__WHAT TO PRODUCE__
Leave every picture out. Set down all the lines below exactly.

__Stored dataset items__
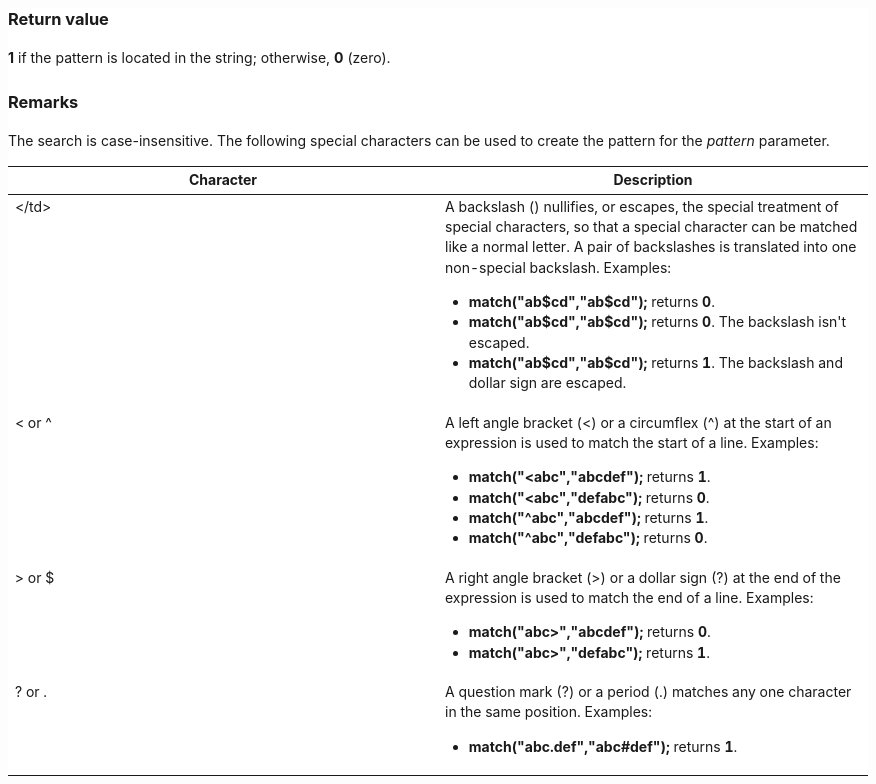 ### Return value

**1** if the pattern is located in the string; otherwise, **0** (zero).

### Remarks

The search is case-insensitive. The following special characters can be used to create the pattern for the *pattern* parameter.

<table>
<colgroup>
<col width="50%" />
<col width="50%" />
</colgroup>
<thead>
<tr class="header">
<th>Character</th>
<th>Description</th>
</tr>
</thead>
<tbody>
<tr class="odd">
<td>&lt;/td&gt;
<td>A backslash () nullifies, or escapes, the special treatment of special characters, so that a special character can be matched like a normal letter. A pair of backslashes is translated into one non-special backslash. Examples:
<ul>
<li><strong>match(&quot;ab$cd&quot;,&quot;ab$cd&quot;);</strong> returns <strong>0</strong>.</li>
<li><strong>match(&quot;ab$cd&quot;,&quot;ab$cd&quot;);</strong> returns <strong>0</strong>. The backslash isn&#39;t escaped.</li>
<li><strong>match(&quot;ab$cd&quot;,&quot;ab$cd&quot;);</strong> returns <strong>1</strong>. The backslash and dollar sign are escaped.</li>
</ul></td>
</tr>
<tr class="even">
<td>&lt; or ^</td>
<td>A left angle bracket (&lt;) or a circumflex (^) at the start of an expression is used to match the start of a line. Examples:
<ul>
<li><strong>match(&quot;&lt;abc&quot;,&quot;abcdef&quot;);</strong> returns <strong>1</strong>.</li>
<li><strong>match(&quot;&lt;abc&quot;,&quot;defabc&quot;);</strong> returns <strong>0</strong>.</li>
<li><strong>match(&quot;^abc&quot;,&quot;abcdef&quot;);</strong> returns <strong>1</strong>.</li>
<li><strong>match(&quot;^abc&quot;,&quot;defabc&quot;);</strong> returns <strong>0</strong>.</li>
</ul></td>
</tr>
<tr class="odd">
<td>&gt; or $</td>
<td>A right angle bracket (&gt;) or a dollar sign (?) at the end of the expression is used to match the end of a line. Examples:
<ul>
<li><strong>match(&quot;abc&gt;&quot;,&quot;abcdef&quot;);</strong> returns <strong>0</strong>.</li>
<li><strong>match(&quot;abc&gt;&quot;,&quot;defabc&quot;);</strong> returns <strong>1</strong>.</li>
</ul></td>
</tr>
<tr class="even">
<td>? or .</td>
<td>A question mark (?) or a period (.) matches any one character in the same position. Examples:
<ul>
<li><strong>match(&quot;abc.def&quot;,&quot;abc#def&quot;);</strong> returns <strong>1</strong>.</li>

__ANSWER SPACE__
 ### Return value

**1** if the pattern is located in the string; otherwise, **0** (zero).

### Remarks

The search is case-insensitive. The following special characters can be used to create the pattern for the *pattern* parameter.

<table>
<colgroup>
<col width="50%" />
<col width="50%" />
</colgroup>
<thead>
<tr class="header">
<th>Character</th>
<th>Description</th>
</tr>
</thead>
<tbody>
<tr class="odd">
<td>&lt;/td&gt;
<td>A backslash () nullifies, or escapes, the special treatment of special characters, so that a special character can be matched like a normal letter. A pair of backslashes is translated into one non-special backslash. Examples:
<ul>
<li><strong>match(&quot;ab$cd&quot;,&quot;ab$cd&quot;);</strong> returns <strong>0</strong>.</li>
<li><strong>match(&quot;ab$cd&quot;,&quot;ab$cd&quot;);</strong> returns <strong>0</strong>. The backslash isn&#39;t escaped.</li>
<li><strong>match(&quot;ab$cd&quot;,&quot;ab$cd&quot;);</strong> returns <strong>1</strong>. The backslash and dollar sign are escaped.</li>
</ul></td>
</tr>
<tr class="even">
<td>&lt; or ^</td>
<td>A left angle bracket (&lt;) or a circumflex (^) at the start of an expression is used to match the start of a line. Examples:
<ul>
<li><strong>match(&quot;&lt;abc&quot;,&quot;abcdef&quot;);</strong> returns <strong>1</strong>.</li>
<li><strong>match(&quot;&lt;abc&quot;,&quot;defabc&quot;);</strong> returns <strong>0</strong>.</li>
<li><strong>match(&quot;^abc&quot;,&quot;abcdef&quot;);</strong> returns <strong>1</strong>.</li>
<li><strong>match(&quot;^abc&quot;,&quot;defabc&quot;);</strong> returns <strong>0</strong>.</li>
</ul></td>
</tr>
<tr class="odd">
<td>&gt; or $</td>
<td>A right angle bracket (&gt;) or a dollar sign (?) at the end of the expression is used to match the end of a line. Examples:
<ul>
<li><strong>match(&quot;abc&gt;&quot;,&quot;abcdef&quot;);</strong> returns <strong>0</strong>.</li>
<li><strong>match(&quot;abc&gt;&quot;,&quot;defabc&quot;);</strong> returns <strong>1</strong>.</li>
</ul></td>
</tr>
<tr class="even">
<td>? or .</td>
<td>A question mark (?) or a period (.) matches any one character in the same position. Examples:
<ul>
<li><strong>match(&quot;abc.def&quot;,&quot;abc#def&quot;);</strong> returns <strong>1</strong>.</li>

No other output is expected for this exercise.